= Yakyūken =

Japanese game based on rock–paper–scissors

Yakyūken (野球拳) is a Japanese game based on rock–paper–scissors. Three players compete. The host cries out "Play ball". The contestants dance to music played on the shamisen and taiko. The host chants "Runner ni nattara essassa." ("Hope the batter gets to run"). The crowd cries out "Out! Safe! Yoyonoyoi", as the three contestants show a fist, and then "Jankenpon" as they reveal the gesture they chose. Once the winner is clear, the crowd cries out "Hebo noke Hebo noke. Okawari koi" ("Losers leave, and newcomers come"). If there is a tie that needs breaking, the players shout "Aiko de bon!" ("Tie, so again!"). By the late 1950s, it became common for the loser to have to remove an item of clothing.

Yakyūken gets its name from a Shikoku chant which is still a local performance art today. It is quite common to see yakyūken on Japanese television variety shows especially at New Years.

==Origin==
The game of strip rock-paper-scissors is mentioned in Kasshiyawa (甲子夜話), a Japanese collection of essays first put out in 1719.

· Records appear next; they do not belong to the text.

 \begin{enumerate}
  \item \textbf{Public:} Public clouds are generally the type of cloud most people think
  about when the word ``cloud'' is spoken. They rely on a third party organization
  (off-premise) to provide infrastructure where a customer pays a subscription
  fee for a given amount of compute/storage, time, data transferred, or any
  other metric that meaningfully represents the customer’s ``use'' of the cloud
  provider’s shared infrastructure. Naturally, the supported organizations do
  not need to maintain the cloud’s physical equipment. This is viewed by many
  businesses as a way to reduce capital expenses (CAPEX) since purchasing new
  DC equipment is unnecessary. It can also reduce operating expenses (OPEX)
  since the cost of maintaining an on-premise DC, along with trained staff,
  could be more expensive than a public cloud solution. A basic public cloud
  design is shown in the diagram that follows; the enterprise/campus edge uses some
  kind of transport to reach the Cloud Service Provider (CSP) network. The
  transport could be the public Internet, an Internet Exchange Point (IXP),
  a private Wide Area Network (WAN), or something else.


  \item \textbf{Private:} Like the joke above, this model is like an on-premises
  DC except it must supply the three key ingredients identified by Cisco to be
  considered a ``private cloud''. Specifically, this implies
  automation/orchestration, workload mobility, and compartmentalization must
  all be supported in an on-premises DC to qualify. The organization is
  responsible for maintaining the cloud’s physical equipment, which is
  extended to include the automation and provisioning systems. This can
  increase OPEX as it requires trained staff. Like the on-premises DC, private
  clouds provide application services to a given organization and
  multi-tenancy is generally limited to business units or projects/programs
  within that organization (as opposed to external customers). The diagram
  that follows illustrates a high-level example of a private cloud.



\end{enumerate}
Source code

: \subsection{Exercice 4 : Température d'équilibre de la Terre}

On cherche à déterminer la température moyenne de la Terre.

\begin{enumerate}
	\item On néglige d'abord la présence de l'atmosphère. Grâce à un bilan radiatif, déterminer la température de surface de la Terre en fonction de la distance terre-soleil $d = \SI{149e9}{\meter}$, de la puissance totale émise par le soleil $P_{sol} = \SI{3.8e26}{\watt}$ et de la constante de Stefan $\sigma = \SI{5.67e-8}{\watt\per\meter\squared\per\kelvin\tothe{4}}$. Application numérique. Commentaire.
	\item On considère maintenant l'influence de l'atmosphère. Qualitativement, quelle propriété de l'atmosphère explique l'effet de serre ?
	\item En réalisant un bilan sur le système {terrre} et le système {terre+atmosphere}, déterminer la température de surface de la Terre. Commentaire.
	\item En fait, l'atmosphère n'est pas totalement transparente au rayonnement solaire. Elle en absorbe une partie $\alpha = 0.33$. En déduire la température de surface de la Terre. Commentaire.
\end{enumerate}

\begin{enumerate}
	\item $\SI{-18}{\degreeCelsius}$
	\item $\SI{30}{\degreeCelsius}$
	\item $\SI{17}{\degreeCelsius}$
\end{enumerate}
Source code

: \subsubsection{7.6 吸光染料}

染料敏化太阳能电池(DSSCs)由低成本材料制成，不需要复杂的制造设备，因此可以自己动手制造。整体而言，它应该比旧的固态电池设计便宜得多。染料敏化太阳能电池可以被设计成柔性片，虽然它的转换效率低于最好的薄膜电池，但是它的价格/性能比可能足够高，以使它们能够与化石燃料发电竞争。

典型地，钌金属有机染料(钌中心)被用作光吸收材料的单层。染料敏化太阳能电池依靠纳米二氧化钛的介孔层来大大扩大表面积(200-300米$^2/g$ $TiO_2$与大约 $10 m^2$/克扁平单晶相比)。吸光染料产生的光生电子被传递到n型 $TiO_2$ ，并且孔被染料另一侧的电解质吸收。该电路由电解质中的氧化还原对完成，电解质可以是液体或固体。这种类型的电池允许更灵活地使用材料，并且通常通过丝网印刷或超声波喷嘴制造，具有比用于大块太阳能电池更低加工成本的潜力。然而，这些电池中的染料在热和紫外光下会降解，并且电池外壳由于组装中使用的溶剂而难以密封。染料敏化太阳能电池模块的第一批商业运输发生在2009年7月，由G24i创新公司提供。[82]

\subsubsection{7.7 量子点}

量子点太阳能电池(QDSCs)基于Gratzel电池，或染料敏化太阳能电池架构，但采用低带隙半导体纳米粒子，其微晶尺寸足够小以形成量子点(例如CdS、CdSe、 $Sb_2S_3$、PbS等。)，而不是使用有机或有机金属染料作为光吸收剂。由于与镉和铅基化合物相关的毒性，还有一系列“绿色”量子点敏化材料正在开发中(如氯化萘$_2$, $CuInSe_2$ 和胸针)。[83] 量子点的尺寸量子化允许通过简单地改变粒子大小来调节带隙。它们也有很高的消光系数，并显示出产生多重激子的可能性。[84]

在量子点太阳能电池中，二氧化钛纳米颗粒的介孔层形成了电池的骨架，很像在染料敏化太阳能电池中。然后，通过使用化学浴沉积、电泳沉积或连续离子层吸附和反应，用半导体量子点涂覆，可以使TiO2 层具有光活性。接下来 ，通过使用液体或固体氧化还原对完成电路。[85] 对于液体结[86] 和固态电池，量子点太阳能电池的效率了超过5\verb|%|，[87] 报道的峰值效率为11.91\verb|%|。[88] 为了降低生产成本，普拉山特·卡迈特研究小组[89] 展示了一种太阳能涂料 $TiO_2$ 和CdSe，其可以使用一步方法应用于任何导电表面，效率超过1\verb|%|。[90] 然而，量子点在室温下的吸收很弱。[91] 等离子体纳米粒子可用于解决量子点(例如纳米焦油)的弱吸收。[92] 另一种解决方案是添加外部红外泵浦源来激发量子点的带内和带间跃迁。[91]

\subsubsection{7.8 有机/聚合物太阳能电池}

The term 'yakyūken' originated from a Shikoku baseball game in October 1924, between the local teams of Ehime and Kagawa. The Ehime team lost the game 6–0, and its manager, senryū poet Goken Maeda (前田伍健), improvised a cheerleading dance from the tune of classical kabuki Botan ni Chōougi no irodori (牡丹蝶扇彩) to boost the morale of his humiliated team. This dance later became an iconic feature of the Ehime team.

In 1954, singers like Ichiro Wakahara (若原一郎) and Terukiku (照菊) from King, Yukie Satoshi (久保幸江) and Kubo Takakura (高倉敏) from Nippon Columbia, and Harumi Aoki (青木はるみ) from Victor Japan each adapted the dance and its lyrics into record singles named "Yakyuken" (lit. "baseball fist"), and the term quickly became known nationwide. In 1966, the city of Matsuyama, where the cheerleading dance originated, introduced it as a representative taiko dance for Matsuyama in Shikoku's annual August banquet. In 1970, the banquet dance was transformed into the more popular sansukumi-ken parlour game that continued to today, which the Matsuyama people regarded as honke (lit. "senior branch" or "orthodox") yakyūken.

In 1969, Nippon TV introduced a skit as part of its hugely popular owarai variety show Conte #55's Counterprogram Strikes! (コント55号の裏番組をぶっとばせ!) by comedians Kinichi Hagimoto and Jirō Sakagami, where beautiful female guests were invited to play sansukumi-ken on stage, and the loser would undress and auction off her clothes to the studio audience for charity. This skit was successful enough in terms of ratings that later in the year it became its own separate show called Conte #55's Yakyuken!! (コント55号の野球ケン!!), named such as Hagimoto was a keen baseball fan. Yakyūken came to associated with strip games. Because of this, Hagimoto himself personally visited Matsuyama in 2005 and apologized to Tsuyoshitoshi Sawada (澤田剛年), the fourth-generation iemoto of honke yakyūken, for unintentionally distorting yakyūken.

Yakyūken eroge are also popular in Japan and many East Asian countries, with the first yakyūken video game being created by Hudson Soft for the Sharp MZ-80K in 1981. Yakyūken as a stripping game was further propagated by the prolific Japanese adult video industry, which often used the yakyūken chant in their videos.